What is forensic nursing?
Picture the scene of a crime. That single setting is filled with hundreds of small clues that must be pieced together to solve the case. When detectives are stumped, they can turn to forensic nurses for help.
A combination of caregiver and crime solver, forensic nurses play a critical role in working with law enforcement by providing specialized care for crime victims and perpetrators.
But the mission goes beyond medicine — forensic nurses also must know how the legal system works and possess skills in identifying, evaluating and documenting injuries — which they can gain through training, research and practice after earning a college degree.
Forensic nurses work in a range of areas, from sexual assault and domestic violence to child and elder abuse, and even death investigation. While those cases can be tough, a nurse’s skills often are just what a case needs.

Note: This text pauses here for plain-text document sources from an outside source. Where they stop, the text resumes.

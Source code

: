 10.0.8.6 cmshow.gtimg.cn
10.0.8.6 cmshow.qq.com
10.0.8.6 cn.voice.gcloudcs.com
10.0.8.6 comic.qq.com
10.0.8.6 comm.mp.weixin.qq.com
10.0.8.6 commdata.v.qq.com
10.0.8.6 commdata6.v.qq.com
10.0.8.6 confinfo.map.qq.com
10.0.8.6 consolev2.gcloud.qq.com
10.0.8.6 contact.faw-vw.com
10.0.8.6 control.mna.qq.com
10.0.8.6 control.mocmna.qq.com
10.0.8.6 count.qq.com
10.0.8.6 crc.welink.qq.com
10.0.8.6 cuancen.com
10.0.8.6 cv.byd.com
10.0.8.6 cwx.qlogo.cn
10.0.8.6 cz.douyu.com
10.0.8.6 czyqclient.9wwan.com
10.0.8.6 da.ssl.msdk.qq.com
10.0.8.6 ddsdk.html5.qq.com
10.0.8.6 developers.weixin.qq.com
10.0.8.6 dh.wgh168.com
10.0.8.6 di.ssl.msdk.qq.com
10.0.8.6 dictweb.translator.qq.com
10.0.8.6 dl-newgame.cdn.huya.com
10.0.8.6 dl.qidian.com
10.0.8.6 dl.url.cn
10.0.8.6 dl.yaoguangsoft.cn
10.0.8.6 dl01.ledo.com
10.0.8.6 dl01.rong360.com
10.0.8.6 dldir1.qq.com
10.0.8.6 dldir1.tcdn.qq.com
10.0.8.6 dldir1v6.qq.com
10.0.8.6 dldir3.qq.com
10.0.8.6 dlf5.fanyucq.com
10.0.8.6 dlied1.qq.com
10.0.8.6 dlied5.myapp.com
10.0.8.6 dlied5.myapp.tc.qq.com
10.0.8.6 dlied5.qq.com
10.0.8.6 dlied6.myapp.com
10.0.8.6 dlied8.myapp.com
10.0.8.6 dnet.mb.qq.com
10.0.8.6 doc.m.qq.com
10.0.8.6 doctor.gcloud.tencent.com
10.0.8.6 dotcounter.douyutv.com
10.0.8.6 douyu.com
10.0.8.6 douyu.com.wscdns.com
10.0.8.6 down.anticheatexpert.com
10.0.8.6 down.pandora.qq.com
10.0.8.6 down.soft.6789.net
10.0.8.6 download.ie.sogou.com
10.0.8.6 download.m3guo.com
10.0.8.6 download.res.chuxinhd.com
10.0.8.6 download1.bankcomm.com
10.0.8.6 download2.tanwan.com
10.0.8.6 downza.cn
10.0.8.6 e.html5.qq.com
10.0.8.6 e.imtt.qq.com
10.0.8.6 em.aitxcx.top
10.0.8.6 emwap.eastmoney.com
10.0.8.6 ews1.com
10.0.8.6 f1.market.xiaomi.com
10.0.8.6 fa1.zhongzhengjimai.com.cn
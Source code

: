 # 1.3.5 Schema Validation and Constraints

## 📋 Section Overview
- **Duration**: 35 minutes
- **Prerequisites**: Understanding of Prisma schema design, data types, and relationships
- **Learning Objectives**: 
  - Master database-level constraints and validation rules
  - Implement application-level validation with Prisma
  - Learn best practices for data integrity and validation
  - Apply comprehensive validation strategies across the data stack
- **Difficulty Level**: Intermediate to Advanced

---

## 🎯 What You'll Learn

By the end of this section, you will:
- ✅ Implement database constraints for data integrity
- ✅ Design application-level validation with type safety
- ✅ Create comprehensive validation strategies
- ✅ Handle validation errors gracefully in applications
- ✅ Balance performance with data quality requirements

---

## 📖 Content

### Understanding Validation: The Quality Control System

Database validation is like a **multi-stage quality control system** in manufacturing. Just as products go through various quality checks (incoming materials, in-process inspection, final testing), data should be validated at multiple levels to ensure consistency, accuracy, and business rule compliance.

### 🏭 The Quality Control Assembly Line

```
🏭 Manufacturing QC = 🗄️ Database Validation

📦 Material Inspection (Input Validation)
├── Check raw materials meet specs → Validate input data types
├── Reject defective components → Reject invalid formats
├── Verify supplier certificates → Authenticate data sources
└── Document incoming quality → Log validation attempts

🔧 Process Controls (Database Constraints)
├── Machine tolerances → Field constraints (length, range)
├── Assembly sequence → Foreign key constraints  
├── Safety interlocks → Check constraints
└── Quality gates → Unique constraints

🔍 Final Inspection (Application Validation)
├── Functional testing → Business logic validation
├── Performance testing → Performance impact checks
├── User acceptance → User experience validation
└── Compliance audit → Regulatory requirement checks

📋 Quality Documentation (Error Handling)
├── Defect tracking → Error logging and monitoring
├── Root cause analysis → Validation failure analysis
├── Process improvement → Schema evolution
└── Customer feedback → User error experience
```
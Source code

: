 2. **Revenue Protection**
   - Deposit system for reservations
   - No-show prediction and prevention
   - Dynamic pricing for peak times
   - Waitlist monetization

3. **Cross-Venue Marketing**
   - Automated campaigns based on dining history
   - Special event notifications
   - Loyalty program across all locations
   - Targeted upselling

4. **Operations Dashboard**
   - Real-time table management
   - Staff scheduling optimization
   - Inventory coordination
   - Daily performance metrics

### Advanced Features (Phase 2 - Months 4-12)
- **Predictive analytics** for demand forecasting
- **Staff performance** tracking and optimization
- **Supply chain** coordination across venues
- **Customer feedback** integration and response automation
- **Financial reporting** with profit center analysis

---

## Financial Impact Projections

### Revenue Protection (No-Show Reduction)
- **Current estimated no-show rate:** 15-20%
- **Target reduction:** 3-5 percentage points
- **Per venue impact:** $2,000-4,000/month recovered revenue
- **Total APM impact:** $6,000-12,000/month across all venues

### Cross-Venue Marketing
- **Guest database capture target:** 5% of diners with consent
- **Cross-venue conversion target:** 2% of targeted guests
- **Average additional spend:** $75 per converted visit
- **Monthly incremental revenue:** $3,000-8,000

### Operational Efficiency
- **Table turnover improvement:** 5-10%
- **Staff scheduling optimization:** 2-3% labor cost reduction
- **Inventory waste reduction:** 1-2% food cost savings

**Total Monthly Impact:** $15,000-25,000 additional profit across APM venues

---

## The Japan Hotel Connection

“Nurses have a holistic approach, and they can collect evidence in a comforting way,” says Darlene Bradley, MSN, an instructor in the nursing program at the University of Phoenix Southern California Campus. “Most of it is exploring the evidence and finding out if it matches with the case. When the patient can’t speak, it’s the evidence that identifies the crime.”
It’s also a career with growth potential. The U.S. Bureau of Labor Statistics predicts that employment of registered nurses, which you must be to enter the field, is expected to increase 26 percent from 2010 to 2020, and the International Association of Forensic Nurses (IAFN) says the field is the fastest-growing nursing subspecialty.
While a bachelor’s degree is not required to be a forensic nurse, Bradley, director of emergency/trauma services at the University of California Irvine Medical Center, recommends earning at least a bachelor’s in nursing. The more education you have, she emphasizes, the better prepared you’ll be for the additional training this kind of work requires.
On the job, you might begin as a sexual assault nurse examiner, which requires 40 hours of classroom instruction and about 40 hours of work in a clinical setting.
“There is work with police, [performing] exams, visits to crime labs and lots of clinical work and testimony before you [qualify as] an expert,” Bradley notes.
Becoming a forensic nurse also means having the fortitude to handle tough cases, adds Bradley, who got started in the field when she developed a system to help victims of sexual assault undergo physical exams. Her program became part of what later was known as the Forensic Center of Excellence in California.
“[Forensic nursing] is not for everyone,” she says.
“There are cases that are difficult to deal with, and a nurse still has to stay objective and nonjudgmental,” Bradley emphasizes. “Investigating maltreatment, abuse, death, rape, etc., can be difficult but positive when causes are found. That’s what makes forensic nursing very challenging and very rewarding.”